Detailed tutorial about AppArmor for ubuntu users
AppArmor is a security tool and uses name-based mandatory access controls to restrict or confine system access by "at risk" applications. "At risk" applications generally include both server and client applications with network access. In this post I will use Firefox as an example.
The goal is to apply application specific rules or "profiles" to "confine" Firefox, or any other application, to only the directories, files, and posix 1003.1e draft capabilities needed for normal functioning. In the event Firefox is compromised, Apparmor's confinement helps to prevent the compromising of the system as a whole.
AppArmor is a powerful program and, when an application is confined, AppArmor can restrict the activity of even the root user. AppArmor was designed as an alternative to SELinux and is designed to be easier to use.

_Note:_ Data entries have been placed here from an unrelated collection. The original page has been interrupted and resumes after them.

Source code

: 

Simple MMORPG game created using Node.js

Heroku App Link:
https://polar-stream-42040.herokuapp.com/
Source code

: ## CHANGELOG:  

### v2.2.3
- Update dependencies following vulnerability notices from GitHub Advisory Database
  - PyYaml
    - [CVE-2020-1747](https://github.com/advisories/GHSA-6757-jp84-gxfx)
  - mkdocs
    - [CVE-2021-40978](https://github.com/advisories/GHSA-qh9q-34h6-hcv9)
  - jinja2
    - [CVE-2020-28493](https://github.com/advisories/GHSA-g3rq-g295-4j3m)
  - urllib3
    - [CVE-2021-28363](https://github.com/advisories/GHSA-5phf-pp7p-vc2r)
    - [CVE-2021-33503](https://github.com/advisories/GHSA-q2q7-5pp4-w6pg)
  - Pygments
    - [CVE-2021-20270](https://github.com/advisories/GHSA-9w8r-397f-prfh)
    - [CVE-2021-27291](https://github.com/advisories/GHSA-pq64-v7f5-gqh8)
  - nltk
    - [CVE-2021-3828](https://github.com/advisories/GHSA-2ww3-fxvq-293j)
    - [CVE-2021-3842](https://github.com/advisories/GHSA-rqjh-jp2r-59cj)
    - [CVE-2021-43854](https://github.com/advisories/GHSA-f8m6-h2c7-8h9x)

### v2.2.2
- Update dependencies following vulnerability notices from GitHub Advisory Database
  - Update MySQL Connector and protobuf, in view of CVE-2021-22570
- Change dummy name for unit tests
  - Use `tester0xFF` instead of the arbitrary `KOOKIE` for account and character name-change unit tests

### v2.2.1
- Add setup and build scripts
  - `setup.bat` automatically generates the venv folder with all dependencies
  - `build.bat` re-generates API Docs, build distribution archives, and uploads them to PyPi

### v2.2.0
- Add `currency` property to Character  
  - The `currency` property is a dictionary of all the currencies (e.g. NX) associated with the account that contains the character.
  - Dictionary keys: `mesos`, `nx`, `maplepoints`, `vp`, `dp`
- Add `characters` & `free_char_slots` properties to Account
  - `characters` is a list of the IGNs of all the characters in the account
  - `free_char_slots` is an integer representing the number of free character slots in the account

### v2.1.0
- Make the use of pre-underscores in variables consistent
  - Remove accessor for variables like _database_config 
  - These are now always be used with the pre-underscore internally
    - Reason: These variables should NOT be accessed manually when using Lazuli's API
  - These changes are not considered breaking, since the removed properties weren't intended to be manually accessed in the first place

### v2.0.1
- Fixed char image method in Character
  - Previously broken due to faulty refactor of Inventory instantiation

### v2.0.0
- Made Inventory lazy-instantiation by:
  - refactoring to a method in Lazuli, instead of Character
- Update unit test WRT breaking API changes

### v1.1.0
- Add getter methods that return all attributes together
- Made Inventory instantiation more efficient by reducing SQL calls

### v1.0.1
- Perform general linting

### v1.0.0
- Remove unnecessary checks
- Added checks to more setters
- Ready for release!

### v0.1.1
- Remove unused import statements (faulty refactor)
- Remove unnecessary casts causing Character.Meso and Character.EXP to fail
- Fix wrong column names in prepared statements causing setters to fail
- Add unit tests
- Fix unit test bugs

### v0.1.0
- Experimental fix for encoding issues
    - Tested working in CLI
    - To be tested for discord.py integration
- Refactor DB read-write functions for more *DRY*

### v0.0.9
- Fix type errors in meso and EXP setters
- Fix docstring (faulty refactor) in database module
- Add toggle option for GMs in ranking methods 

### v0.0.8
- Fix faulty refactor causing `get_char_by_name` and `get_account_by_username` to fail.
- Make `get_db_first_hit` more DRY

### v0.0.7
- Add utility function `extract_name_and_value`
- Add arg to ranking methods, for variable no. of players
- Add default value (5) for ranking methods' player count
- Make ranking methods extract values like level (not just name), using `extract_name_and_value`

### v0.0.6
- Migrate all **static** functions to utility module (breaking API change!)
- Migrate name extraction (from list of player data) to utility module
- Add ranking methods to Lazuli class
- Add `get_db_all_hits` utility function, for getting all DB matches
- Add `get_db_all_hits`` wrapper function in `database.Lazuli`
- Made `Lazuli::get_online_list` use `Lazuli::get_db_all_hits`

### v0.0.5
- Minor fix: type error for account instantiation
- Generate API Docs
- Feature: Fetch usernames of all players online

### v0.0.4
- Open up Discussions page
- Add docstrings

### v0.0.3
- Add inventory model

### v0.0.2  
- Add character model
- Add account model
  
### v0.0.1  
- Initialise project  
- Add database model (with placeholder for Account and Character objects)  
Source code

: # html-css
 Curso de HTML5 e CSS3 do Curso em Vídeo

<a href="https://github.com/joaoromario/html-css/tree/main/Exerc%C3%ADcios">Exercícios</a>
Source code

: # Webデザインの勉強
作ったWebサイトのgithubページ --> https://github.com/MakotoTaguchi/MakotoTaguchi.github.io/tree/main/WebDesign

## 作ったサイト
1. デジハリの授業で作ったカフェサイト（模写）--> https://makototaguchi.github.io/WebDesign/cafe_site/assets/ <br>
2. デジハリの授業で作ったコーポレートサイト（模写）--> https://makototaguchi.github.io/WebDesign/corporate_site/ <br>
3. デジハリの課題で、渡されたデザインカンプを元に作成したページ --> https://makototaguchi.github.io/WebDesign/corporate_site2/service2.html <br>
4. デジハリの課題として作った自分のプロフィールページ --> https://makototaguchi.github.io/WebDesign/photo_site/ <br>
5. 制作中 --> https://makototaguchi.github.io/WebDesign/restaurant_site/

AppArmor is configured by writing a profile for an application. Profiles are written one application at at time and and typically targeted at applications which have network access. These profiles are a text files which restrict or confine an application. These restrictions are in addition to the standard Linux permissions. For example, you can not give access to a directory or file with AppArmor if such access violates the permissions.
Let us imagine, for example, your browser, Firefox, is hijacked (due to some flaw in the code). Let us also imagine the cracker may then use Firefox to access your home directory or system files, allowing him or her to read and modify system files and/or execute arbitrary code. This hypothetical flaw in Firefox then leads to an escalation of privileges and root access is obtained.
The "traditional" security model would remedy the problem by first correcting the flaw in the code (ie a "security update" for Firefox) and possibly result in a new rule for HIDS, such as viruses scanners or root kits.
The problem with this model it it does nothing to protect against the next attack, aka a Zero Day Attack. AppArmor adds another check to the system, asking the question, should Firefox be accessing or making changes to system files ? AppArmor confines Firefox and if there is a new exploit, AppArmor will help prevent any escalation of privileges.